→ To do: Check each line of the material that follows, and copy those holding the string "MyConsumer".

→ Provided records:
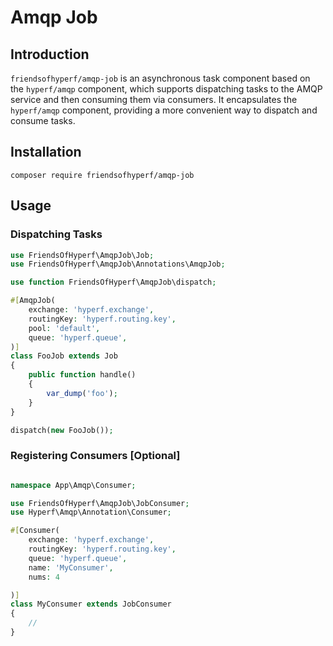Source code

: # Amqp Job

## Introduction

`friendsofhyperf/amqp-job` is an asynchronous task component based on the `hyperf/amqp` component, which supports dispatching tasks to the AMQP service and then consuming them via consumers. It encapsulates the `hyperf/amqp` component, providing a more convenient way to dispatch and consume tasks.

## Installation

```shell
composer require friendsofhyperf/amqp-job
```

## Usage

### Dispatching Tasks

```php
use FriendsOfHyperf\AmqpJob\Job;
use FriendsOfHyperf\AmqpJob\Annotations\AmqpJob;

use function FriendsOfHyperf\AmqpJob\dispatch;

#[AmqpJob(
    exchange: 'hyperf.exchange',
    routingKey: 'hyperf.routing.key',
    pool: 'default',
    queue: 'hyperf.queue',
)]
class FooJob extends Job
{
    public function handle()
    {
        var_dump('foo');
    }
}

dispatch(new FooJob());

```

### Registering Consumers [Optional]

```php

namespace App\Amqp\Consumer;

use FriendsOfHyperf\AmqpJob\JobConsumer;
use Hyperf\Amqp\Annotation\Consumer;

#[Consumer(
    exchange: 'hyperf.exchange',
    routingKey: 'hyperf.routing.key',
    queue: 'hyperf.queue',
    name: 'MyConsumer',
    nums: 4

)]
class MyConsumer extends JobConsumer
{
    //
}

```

...

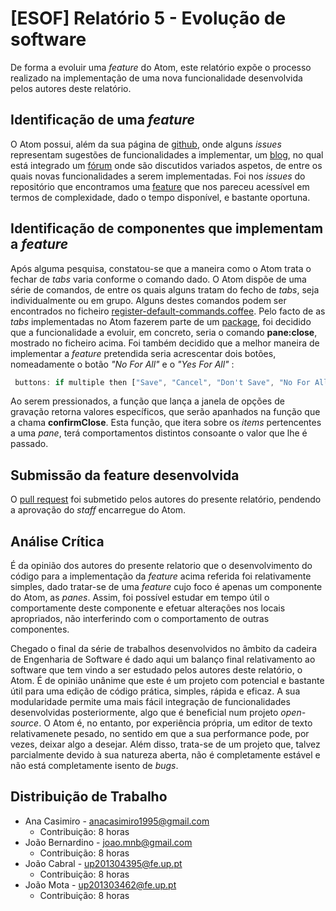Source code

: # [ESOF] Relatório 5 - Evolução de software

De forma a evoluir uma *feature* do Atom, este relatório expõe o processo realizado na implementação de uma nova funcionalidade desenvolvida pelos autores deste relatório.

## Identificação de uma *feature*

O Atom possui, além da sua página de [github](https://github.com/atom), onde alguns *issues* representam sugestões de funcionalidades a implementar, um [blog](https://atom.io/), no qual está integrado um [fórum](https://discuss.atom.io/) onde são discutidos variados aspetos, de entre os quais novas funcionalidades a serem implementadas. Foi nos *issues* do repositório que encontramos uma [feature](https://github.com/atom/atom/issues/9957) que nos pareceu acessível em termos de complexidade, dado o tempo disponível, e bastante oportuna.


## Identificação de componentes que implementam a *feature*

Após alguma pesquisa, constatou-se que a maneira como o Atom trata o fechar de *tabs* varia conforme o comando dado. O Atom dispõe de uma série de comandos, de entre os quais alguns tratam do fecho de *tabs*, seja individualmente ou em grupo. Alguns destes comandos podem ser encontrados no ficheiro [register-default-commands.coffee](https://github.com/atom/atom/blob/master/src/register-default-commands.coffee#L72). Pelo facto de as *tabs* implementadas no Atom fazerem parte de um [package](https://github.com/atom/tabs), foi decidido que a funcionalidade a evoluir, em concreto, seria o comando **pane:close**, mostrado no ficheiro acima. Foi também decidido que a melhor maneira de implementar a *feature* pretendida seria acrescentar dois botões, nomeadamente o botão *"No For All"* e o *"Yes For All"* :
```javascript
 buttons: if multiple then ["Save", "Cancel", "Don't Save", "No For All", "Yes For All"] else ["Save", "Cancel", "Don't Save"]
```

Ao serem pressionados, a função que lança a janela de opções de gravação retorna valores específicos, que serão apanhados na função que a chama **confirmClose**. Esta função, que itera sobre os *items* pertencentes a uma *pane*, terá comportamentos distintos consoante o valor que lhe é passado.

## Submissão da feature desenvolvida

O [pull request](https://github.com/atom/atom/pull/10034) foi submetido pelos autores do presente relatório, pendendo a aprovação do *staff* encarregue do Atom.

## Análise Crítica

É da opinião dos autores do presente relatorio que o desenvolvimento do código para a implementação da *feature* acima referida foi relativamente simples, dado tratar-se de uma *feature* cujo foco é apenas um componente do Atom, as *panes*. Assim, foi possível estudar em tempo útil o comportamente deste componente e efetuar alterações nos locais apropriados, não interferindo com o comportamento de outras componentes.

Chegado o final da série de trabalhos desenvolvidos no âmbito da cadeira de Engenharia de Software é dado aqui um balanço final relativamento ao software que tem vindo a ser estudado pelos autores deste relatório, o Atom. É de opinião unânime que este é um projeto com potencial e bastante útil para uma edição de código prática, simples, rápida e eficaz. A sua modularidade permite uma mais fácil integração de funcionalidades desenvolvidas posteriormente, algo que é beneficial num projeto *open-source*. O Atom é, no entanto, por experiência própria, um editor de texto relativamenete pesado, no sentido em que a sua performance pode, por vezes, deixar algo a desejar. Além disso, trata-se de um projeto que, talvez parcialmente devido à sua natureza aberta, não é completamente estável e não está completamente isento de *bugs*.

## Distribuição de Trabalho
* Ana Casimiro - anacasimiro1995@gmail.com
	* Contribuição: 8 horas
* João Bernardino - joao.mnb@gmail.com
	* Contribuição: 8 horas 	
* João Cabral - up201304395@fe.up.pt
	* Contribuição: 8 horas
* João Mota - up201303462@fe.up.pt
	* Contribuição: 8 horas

* * *

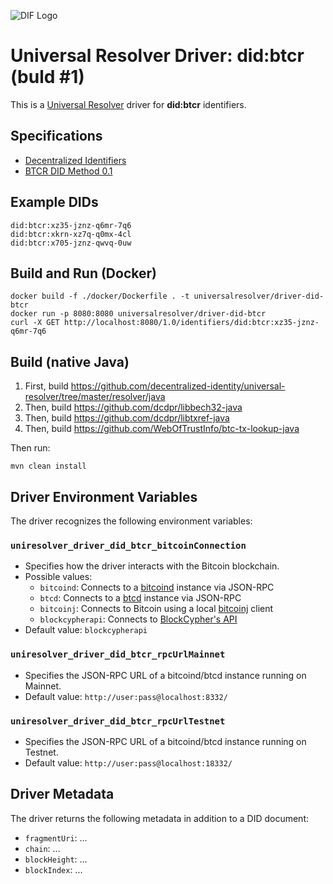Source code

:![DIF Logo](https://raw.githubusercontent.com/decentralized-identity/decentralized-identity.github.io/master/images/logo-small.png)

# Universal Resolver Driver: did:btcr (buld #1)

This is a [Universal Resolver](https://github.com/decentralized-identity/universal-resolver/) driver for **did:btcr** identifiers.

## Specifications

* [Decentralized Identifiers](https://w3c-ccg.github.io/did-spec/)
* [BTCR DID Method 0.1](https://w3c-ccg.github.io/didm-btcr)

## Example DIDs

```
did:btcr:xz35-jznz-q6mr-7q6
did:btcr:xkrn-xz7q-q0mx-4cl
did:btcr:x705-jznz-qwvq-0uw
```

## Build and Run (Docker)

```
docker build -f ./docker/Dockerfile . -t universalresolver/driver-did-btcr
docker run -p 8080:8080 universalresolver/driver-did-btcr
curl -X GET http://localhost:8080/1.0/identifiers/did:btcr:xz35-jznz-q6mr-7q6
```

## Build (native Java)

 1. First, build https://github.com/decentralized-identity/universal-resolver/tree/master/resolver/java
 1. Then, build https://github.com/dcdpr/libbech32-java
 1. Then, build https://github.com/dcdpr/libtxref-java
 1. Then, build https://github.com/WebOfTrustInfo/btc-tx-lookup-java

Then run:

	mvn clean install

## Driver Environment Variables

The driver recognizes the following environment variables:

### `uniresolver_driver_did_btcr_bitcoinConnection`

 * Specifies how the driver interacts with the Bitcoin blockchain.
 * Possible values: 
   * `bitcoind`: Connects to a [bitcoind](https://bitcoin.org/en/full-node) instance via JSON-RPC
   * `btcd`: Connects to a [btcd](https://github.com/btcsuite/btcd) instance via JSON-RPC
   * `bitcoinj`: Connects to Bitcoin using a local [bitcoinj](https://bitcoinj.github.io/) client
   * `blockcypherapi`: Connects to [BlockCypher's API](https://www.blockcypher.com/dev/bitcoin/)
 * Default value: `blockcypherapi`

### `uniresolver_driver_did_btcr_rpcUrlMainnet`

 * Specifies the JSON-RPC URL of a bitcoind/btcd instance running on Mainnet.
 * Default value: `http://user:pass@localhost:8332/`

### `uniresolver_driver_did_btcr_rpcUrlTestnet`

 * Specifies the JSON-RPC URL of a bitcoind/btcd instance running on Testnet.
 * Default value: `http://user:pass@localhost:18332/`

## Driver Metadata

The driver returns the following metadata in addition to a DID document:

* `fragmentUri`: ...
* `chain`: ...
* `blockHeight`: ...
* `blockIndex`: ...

→ The answer:
    name: 'MyConsumer',
class MyConsumer extends JobConsumer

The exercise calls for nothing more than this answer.